Your instructions: Look through the entries below and show every line containing the word "used".
-*-*-
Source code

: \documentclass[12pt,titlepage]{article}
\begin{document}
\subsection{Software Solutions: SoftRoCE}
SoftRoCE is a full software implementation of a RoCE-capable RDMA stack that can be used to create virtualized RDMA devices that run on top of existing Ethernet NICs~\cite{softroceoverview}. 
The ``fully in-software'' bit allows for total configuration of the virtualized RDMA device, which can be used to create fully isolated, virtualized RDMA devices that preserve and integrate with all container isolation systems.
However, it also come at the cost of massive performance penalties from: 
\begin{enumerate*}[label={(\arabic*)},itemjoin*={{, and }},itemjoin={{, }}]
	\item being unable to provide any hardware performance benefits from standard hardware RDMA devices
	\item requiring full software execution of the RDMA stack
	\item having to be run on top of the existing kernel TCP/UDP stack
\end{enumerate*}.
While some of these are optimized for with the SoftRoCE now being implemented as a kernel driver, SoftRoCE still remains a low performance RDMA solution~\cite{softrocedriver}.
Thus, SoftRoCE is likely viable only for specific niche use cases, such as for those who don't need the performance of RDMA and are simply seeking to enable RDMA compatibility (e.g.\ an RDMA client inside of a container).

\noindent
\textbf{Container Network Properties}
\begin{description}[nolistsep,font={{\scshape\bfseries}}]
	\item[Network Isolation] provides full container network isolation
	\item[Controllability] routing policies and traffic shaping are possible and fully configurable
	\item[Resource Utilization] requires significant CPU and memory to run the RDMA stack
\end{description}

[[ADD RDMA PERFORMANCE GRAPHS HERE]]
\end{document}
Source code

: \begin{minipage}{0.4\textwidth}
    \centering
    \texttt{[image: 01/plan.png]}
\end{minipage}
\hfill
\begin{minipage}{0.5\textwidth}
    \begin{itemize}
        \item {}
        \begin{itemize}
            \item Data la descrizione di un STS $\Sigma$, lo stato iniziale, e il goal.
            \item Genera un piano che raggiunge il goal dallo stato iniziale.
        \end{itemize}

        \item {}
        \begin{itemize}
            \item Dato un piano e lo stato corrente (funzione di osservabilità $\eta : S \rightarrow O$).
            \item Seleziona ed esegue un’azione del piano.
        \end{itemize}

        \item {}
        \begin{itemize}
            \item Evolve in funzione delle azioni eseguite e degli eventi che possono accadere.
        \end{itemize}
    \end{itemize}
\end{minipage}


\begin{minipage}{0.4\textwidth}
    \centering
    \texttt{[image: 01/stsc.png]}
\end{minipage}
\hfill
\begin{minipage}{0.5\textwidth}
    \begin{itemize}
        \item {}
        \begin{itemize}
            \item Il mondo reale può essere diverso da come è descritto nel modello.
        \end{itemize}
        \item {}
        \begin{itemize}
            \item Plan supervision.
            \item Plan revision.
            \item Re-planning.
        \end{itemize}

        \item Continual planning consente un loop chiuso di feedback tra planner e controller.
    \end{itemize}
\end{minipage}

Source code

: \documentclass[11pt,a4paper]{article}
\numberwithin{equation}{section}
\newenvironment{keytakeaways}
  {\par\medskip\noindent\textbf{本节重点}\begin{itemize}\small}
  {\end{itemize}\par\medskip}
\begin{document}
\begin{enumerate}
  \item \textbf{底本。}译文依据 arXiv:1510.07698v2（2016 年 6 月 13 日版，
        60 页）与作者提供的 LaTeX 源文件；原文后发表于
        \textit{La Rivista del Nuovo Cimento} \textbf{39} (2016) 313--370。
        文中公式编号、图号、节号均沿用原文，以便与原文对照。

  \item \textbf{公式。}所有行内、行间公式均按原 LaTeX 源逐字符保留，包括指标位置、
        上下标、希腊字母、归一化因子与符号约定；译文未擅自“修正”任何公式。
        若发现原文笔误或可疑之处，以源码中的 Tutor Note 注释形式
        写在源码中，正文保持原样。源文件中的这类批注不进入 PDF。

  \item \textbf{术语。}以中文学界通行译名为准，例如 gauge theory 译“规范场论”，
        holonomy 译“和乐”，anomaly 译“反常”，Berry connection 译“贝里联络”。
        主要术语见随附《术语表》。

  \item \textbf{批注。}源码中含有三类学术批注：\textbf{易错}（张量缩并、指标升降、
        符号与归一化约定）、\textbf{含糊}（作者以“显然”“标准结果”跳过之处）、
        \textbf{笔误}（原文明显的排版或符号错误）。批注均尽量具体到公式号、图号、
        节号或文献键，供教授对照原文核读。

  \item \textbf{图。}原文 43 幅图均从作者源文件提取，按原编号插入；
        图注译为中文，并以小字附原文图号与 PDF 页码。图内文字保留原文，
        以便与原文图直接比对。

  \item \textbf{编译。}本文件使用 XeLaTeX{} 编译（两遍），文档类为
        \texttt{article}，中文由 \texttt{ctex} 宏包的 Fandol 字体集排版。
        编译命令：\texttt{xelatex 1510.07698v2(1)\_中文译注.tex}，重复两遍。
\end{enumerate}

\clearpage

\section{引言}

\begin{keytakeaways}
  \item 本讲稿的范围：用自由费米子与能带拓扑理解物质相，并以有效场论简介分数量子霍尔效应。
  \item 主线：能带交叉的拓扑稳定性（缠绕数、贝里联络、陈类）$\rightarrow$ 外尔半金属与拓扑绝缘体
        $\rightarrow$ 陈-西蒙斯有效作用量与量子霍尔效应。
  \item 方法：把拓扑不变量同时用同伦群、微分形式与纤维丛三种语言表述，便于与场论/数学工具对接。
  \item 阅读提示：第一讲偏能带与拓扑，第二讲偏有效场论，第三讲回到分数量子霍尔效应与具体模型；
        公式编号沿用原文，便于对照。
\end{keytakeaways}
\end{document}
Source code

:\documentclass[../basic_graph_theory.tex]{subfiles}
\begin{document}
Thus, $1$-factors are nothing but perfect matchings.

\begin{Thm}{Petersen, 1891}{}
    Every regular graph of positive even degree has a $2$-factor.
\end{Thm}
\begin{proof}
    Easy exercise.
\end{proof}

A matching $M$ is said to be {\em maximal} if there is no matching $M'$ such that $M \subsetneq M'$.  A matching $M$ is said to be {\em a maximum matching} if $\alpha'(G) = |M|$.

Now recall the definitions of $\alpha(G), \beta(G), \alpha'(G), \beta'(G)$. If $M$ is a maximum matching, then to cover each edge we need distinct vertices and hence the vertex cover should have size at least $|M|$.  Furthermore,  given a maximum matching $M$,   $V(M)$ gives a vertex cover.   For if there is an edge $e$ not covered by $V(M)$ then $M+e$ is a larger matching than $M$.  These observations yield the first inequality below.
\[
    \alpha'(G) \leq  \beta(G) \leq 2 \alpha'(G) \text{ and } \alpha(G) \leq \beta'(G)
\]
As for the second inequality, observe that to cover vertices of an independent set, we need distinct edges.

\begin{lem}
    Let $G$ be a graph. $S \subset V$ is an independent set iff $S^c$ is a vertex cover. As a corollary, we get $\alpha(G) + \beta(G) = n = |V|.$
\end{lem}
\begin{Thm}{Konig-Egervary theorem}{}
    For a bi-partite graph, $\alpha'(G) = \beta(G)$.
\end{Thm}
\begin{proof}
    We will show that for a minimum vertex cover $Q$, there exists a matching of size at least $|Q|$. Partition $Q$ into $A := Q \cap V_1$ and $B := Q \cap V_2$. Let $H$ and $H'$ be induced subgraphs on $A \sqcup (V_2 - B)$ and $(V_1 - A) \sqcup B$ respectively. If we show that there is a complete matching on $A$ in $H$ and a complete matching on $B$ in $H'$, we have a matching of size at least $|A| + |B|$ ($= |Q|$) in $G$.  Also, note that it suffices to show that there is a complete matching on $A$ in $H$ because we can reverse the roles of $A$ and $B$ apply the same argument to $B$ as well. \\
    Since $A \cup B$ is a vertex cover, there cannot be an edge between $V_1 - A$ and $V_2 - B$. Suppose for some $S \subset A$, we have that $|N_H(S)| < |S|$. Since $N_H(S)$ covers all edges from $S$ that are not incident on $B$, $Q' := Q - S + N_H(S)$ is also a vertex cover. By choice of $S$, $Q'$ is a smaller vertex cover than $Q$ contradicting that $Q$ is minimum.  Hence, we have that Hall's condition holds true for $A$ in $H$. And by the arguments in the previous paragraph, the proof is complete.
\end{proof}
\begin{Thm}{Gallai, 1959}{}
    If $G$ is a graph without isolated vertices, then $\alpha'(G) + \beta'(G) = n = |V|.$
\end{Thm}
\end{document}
-*-*-
Answer for the task:
SoftRoCE is a full software implementation of a RoCE-capable RDMA stack that can be used to create virtualized RDMA devices that run on top of existing Ethernet NICs~\cite{softroceoverview}. 
The ``fully in-software'' bit allows for total configuration of the virtualized RDMA device, which can be used to create fully isolated, virtualized RDMA devices that preserve and integrate with all container isolation systems.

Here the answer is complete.